* WHAT YOU ARE ASKED TO DO: Please return every line of the records below that contains the word "Önleme".

(Source records)
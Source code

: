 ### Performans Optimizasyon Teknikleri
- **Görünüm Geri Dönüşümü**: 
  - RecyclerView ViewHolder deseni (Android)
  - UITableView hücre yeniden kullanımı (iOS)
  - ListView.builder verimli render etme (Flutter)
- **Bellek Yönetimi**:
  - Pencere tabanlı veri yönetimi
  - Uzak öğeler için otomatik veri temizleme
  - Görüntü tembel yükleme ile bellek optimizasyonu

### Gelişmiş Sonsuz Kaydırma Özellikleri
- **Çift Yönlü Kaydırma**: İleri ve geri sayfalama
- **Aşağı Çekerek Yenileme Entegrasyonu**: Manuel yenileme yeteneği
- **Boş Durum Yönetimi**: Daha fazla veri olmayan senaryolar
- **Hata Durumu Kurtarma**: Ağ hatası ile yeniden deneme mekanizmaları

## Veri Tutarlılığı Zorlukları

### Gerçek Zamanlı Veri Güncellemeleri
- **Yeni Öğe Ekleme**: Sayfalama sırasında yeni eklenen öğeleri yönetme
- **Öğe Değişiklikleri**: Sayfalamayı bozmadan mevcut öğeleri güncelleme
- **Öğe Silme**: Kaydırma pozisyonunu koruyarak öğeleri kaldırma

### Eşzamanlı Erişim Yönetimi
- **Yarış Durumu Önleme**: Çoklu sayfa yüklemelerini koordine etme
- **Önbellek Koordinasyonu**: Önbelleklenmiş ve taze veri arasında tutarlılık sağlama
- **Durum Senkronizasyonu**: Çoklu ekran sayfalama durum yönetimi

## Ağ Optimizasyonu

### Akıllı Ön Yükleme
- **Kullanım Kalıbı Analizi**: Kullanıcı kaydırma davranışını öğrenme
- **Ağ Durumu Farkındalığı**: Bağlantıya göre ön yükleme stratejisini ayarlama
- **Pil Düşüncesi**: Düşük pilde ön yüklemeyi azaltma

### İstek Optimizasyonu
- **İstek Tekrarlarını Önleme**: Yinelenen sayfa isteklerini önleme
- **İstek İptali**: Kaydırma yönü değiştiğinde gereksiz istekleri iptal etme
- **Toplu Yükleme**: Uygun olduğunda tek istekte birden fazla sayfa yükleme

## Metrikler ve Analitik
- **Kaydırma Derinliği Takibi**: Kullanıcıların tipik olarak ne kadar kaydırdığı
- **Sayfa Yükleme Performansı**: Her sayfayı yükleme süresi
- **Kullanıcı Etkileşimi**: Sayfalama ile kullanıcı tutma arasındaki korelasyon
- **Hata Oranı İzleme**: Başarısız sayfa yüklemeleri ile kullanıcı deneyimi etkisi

* * *

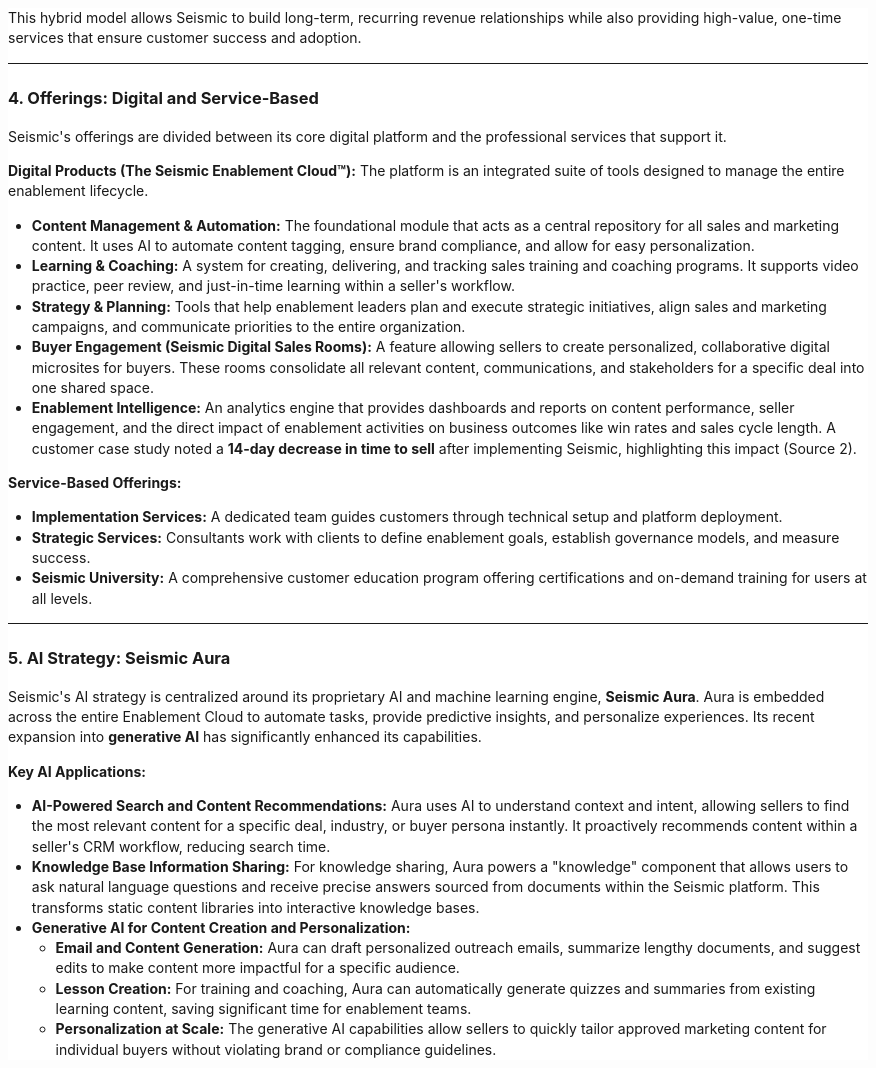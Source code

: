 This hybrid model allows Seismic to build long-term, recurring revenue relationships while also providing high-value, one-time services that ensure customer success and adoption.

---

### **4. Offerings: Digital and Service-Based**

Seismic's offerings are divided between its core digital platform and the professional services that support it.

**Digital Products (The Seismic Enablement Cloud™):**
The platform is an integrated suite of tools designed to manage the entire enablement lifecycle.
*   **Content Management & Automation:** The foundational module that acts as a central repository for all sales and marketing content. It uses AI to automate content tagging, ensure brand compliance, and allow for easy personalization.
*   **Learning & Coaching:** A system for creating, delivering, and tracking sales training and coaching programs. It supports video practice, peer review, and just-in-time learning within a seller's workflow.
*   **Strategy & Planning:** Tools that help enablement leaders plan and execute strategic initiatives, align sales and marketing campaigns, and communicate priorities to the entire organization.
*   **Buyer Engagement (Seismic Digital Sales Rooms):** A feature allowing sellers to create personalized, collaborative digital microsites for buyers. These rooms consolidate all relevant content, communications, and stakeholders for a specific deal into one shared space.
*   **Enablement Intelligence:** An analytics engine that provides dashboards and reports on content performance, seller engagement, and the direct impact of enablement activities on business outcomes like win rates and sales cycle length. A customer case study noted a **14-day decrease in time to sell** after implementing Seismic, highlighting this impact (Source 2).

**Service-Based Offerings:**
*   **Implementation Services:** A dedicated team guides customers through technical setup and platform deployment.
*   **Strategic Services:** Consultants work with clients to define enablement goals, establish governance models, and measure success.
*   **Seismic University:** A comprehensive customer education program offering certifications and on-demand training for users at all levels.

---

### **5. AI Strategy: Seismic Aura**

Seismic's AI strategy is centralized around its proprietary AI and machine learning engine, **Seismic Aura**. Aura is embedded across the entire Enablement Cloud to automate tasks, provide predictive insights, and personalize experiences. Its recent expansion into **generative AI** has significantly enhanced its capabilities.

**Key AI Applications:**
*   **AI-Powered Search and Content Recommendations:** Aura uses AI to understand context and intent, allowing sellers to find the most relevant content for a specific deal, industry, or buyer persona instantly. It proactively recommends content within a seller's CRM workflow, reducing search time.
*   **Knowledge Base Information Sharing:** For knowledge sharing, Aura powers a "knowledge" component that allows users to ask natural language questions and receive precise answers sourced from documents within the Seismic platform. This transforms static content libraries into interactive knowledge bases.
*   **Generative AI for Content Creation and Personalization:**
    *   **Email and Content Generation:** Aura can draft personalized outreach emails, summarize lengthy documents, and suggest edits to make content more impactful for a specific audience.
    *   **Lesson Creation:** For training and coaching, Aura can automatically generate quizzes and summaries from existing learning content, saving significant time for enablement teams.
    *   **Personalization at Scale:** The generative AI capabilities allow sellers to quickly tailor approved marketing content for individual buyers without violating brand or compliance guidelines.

* FINAL ANSWER:
- **Yarış Durumu Önleme**: Çoklu sayfa yüklemelerini koordine etme
- **İstek Tekrarlarını Önleme**: Yinelenen sayfa isteklerini önleme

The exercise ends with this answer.